What you are asked to do> Even where a record seems odd, copy it exactly as it appears below.

──────── Supplied data ────────

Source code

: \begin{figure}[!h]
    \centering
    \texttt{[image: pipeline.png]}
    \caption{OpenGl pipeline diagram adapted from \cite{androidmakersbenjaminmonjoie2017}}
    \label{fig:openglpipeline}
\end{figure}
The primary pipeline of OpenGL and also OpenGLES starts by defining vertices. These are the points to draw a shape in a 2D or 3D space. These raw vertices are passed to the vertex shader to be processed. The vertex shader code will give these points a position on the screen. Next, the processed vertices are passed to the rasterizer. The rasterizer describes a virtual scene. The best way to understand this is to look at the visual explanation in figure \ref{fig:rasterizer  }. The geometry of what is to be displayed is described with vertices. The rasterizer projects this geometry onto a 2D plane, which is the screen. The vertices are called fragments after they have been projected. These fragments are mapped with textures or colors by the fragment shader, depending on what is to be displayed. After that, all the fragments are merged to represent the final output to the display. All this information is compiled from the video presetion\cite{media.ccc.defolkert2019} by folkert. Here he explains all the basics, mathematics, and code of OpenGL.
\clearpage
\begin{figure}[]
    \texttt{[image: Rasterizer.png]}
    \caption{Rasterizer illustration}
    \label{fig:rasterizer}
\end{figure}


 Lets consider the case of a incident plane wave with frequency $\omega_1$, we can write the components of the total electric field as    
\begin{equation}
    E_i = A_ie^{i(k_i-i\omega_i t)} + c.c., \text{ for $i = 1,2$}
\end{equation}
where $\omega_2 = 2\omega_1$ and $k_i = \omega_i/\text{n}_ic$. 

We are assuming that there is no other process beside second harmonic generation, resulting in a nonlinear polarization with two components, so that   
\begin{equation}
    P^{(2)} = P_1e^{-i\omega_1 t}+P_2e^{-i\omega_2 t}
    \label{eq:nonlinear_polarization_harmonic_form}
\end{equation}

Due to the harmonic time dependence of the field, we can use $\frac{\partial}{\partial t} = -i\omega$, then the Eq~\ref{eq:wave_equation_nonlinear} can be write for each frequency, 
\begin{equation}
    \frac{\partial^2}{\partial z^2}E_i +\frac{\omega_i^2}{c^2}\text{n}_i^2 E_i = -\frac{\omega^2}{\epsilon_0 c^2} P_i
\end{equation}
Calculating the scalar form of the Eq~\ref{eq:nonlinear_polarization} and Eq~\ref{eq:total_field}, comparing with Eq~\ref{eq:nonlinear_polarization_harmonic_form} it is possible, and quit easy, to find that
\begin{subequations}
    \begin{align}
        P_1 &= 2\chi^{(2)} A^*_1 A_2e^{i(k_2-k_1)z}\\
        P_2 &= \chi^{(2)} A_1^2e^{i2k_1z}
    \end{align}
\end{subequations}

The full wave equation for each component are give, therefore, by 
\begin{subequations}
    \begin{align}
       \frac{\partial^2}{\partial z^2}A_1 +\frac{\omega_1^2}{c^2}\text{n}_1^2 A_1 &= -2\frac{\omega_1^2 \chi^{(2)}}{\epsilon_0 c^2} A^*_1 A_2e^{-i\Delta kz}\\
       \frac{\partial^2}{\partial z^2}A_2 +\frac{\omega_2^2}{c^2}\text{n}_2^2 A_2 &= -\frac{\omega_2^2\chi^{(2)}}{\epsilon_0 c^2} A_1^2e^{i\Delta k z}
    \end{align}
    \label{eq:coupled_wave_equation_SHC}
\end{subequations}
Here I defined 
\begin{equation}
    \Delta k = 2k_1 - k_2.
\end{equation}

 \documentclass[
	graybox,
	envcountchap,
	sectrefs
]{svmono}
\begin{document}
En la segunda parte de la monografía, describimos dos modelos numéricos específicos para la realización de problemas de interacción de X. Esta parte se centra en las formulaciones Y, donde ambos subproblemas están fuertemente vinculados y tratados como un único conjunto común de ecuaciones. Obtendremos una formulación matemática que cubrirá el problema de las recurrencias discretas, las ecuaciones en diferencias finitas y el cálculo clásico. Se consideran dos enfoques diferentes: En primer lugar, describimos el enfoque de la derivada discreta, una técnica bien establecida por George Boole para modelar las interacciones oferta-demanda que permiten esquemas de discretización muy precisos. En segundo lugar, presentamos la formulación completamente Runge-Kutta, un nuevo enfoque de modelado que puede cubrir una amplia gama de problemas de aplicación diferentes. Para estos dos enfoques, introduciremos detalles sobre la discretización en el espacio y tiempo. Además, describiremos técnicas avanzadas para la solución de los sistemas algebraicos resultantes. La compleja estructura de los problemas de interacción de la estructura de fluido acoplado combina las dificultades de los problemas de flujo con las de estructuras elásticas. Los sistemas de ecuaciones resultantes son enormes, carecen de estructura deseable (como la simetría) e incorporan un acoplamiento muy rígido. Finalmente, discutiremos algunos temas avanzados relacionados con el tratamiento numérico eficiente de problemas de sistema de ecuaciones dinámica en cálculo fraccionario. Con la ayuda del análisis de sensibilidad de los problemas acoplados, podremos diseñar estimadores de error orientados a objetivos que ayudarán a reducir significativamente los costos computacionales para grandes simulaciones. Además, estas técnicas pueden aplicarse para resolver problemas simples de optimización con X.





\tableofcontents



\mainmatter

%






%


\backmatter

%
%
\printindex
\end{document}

────────

Solved exercise>
Source code

: \begin{figure}[!h]
    \centering
    \texttt{[image: pipeline.png]}
    \caption{OpenGl pipeline diagram adapted from \cite{androidmakersbenjaminmonjoie2017}}
    \label{fig:openglpipeline}
\end{figure}
The primary pipeline of OpenGL and also OpenGLES starts by defining vertices. These are the points to draw a shape in a 2D or 3D space. These raw vertices are passed to the vertex shader to be processed. The vertex shader code will give these points a position on the screen. Next, the processed vertices are passed to the rasterizer. The rasterizer describes a virtual scene. The best way to understand this is to look at the visual explanation in figure \ref{fig:rasterizer  }. The geometry of what is to be displayed is described with vertices. The rasterizer projects this geometry onto a 2D plane, which is the screen. The vertices are called fragments after they have been projected. These fragments are mapped with textures or colors by the fragment shader, depending on what is to be displayed. After that, all the fragments are merged to represent the final output to the display. All this information is compiled from the video presetion\cite{media.ccc.defolkert2019} by folkert. Here he explains all the basics, mathematics, and code of OpenGL.
\clearpage
\begin{figure}[]
    \texttt{[image: Rasterizer.png]}
    \caption{Rasterizer illustration}
    \label{fig:rasterizer}
\end{figure}


 Lets consider the case of a incident plane wave with frequency $\omega_1$, we can write the components of the total electric field as    
\begin{equation}
    E_i = A_ie^{i(k_i-i\omega_i t)} + c.c., \text{ for $i = 1,2$}
\end{equation}
where $\omega_2 = 2\omega_1$ and $k_i = \omega_i/\text{n}_ic$. 

We are assuming that there is no other process beside second harmonic generation, resulting in a nonlinear polarization with two components, so that   
\begin{equation}
    P^{(2)} = P_1e^{-i\omega_1 t}+P_2e^{-i\omega_2 t}
    \label{eq:nonlinear_polarization_harmonic_form}
\end{equation}

Due to the harmonic time dependence of the field, we can use $\frac{\partial}{\partial t} = -i\omega$, then the Eq~\ref{eq:wave_equation_nonlinear} can be write for each frequency, 
\begin{equation}
    \frac{\partial^2}{\partial z^2}E_i +\frac{\omega_i^2}{c^2}\text{n}_i^2 E_i = -\frac{\omega^2}{\epsilon_0 c^2} P_i
\end{equation}
Calculating the scalar form of the Eq~\ref{eq:nonlinear_polarization} and Eq~\ref{eq:total_field}, comparing with Eq~\ref{eq:nonlinear_polarization_harmonic_form} it is possible, and quit easy, to find that
\begin{subequations}
    \begin{align}
        P_1 &= 2\chi^{(2)} A^*_1 A_2e^{i(k_2-k_1)z}\\
        P_2 &= \chi^{(2)} A_1^2e^{i2k_1z}
    \end{align}
\end{subequations}

The full wave equation for each component are give, therefore, by 
\begin{subequations}
    \begin{align}
       \frac{\partial^2}{\partial z^2}A_1 +\frac{\omega_1^2}{c^2}\text{n}_1^2 A_1 &= -2\frac{\omega_1^2 \chi^{(2)}}{\epsilon_0 c^2} A^*_1 A_2e^{-i\Delta kz}\\
       \frac{\partial^2}{\partial z^2}A_2 +\frac{\omega_2^2}{c^2}\text{n}_2^2 A_2 &= -\frac{\omega_2^2\chi^{(2)}}{\epsilon_0 c^2} A_1^2e^{i\Delta k z}
    \end{align}
    \label{eq:coupled_wave_equation_SHC}
\end{subequations}
Here I defined 
\begin{equation}
    \Delta k = 2k_1 - k_2.
\end{equation}

 \documentclass[
	graybox,
	envcountchap,
	sectrefs
]{svmono}
\begin{document}
En la segunda parte de la monografía, describimos dos modelos numéricos específicos para la realización de problemas de interacción de X. Esta parte se centra en las formulaciones Y, donde ambos subproblemas están fuertemente vinculados y tratados como un único conjunto común de ecuaciones. Obtendremos una formulación matemática que cubrirá el problema de las recurrencias discretas, las ecuaciones en diferencias finitas y el cálculo clásico. Se consideran dos enfoques diferentes: En primer lugar, describimos el enfoque de la derivada discreta, una técnica bien establecida por George Boole para modelar las interacciones oferta-demanda que permiten esquemas de discretización muy precisos. En segundo lugar, presentamos la formulación completamente Runge-Kutta, un nuevo enfoque de modelado que puede cubrir una amplia gama de problemas de aplicación diferentes. Para estos dos enfoques, introduciremos detalles sobre la discretización en el espacio y tiempo. Además, describiremos técnicas avanzadas para la solución de los sistemas algebraicos resultantes. La compleja estructura de los problemas de interacción de la estructura de fluido acoplado combina las dificultades de los problemas de flujo con las de estructuras elásticas. Los sistemas de ecuaciones resultantes son enormes, carecen de estructura deseable (como la simetría) e incorporan un acoplamiento muy rígido. Finalmente, discutiremos algunos temas avanzados relacionados con el tratamiento numérico eficiente de problemas de sistema de ecuaciones dinámica en cálculo fraccionario. Con la ayuda del análisis de sensibilidad de los problemas acoplados, podremos diseñar estimadores de error orientados a objetivos que ayudarán a reducir significativamente los costos computacionales para grandes simulaciones. Además, estas técnicas pueden aplicarse para resolver problemas simples de optimización con X.





\tableofcontents



\mainmatter

%






%


\backmatter

%
%
\printindex
\end{document}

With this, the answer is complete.